If you’re looking for an engaging story along the lines of an RPG, you won’t find that here — Ashwalkers is more about soaking up the apocalyptic landscapes, experimenting in each scenario with different options, and living to tell the tale. After letting it sit for awhile, I find myself thinking more about the Squad sitting around a campfire, silently processing all they’ve encountered while keeping in mind the heavy burden they bear on their shoulders. I find myself curious about what the Cataclysm is, how their world got this way, and just how they’ve accepted this life as their “new normal.” I feel intrigued, I feel creative, but mostly, I feel cold.

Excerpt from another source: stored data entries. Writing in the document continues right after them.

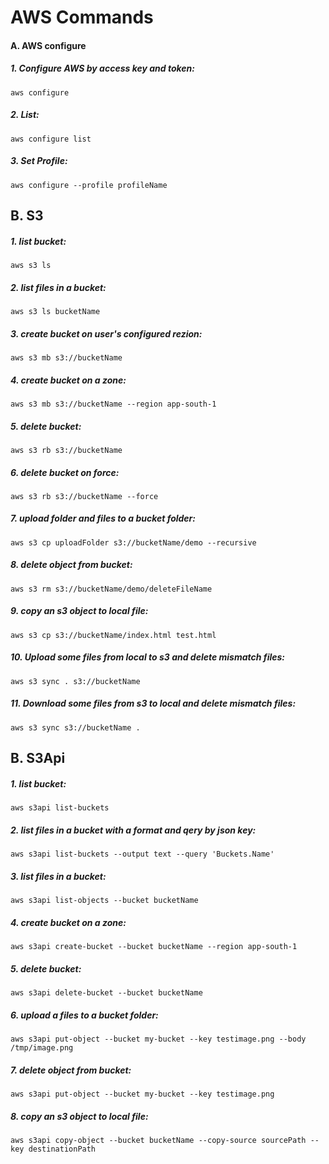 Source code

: # AWS Commands
#### A. AWS configure
##### 1. Configure AWS by access key and token:
    aws configure    

##### 2. List:
    aws configure list    

##### 3. Set Profile:
    aws configure --profile profileName    

## B. S3
##### 1. list bucket:
    aws s3 ls    
##### 2. list files in a bucket:
    aws s3 ls bucketName    
##### 3. create bucket on user's configured rezion:
    aws s3 mb s3://bucketName    
##### 4. create bucket on a zone:
    aws s3 mb s3://bucketName --region app-south-1    
##### 5. delete bucket:
    aws s3 rb s3://bucketName    
##### 6. delete bucket on force:
    aws s3 rb s3://bucketName --force    
##### 7. upload folder and files to a bucket folder:
    aws s3 cp uploadFolder s3://bucketName/demo --recursive    
##### 8. delete object from bucket:
    aws s3 rm s3://bucketName/demo/deleteFileName    
##### 9. copy an s3 object to local file:
    aws s3 cp s3://bucketName/index.html test.html    
##### 10. Upload some files from local to s3 and delete mismatch files:
    aws s3 sync . s3://bucketName    
##### 11. Download some files from s3 to local and delete mismatch files:
    aws s3 sync s3://bucketName .    

## B. S3Api
##### 1. list bucket:
    aws s3api list-buckets    
##### 2. list files in a bucket with a format and qery by json key:
    aws s3api list-buckets --output text --query 'Buckets.Name'
##### 3. list files in a bucket:
    aws s3api list-objects --bucket bucketName   
##### 4. create bucket on a zone:
    aws s3api create-bucket --bucket bucketName --region app-south-1
##### 5. delete bucket:
    aws s3api delete-bucket --bucket bucketName
##### 6. upload a files to a bucket folder:
    aws s3api put-object --bucket my-bucket --key testimage.png --body /tmp/image.png
##### 7. delete object from bucket:
    aws s3api put-object --bucket my-bucket --key testimage.png
##### 8. copy an s3 object to local file:
    aws s3api copy-object --bucket bucketName --copy-source sourcePath --key destinationPath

Ashwalkers toes a fine line between survival and story and does a great job of it. The storytelling is just enough to tease out a unique ashy apocalypse without getting burdened by too many specifics, while the survival aspect is stressful but not impossible to overcome. While playing, I found myself invested in not only the Squad’s survival but the fate of those 250,000 souls back in the Citadel, only satisfied once I got an ending with a hopeful note. If you enjoyed the scouting section of Frostpunk and wanted to see that mechanic expanded upon, look no further than Ashwalkers.

Final Verdict: 4/5

Available on: PC (Reviewed); Publisher: Dear Villagers; Developer: Nameless XIII; Players: 1; Released: April 15, 2021; MSRP: $11.99

Full disclosure: This review is based on a copy of Ashwalkers provided by the developer.

Heather Johnson Yu
Born at a very young age; self-made thousandaire. Recommended by 4 out of 5 people that recommend things. Covered in cat hair. Probably the best sleeper in the world. Still haven't completed the civil war quest in Skyrim but I'm kind of okay with that. Too rad to be sad.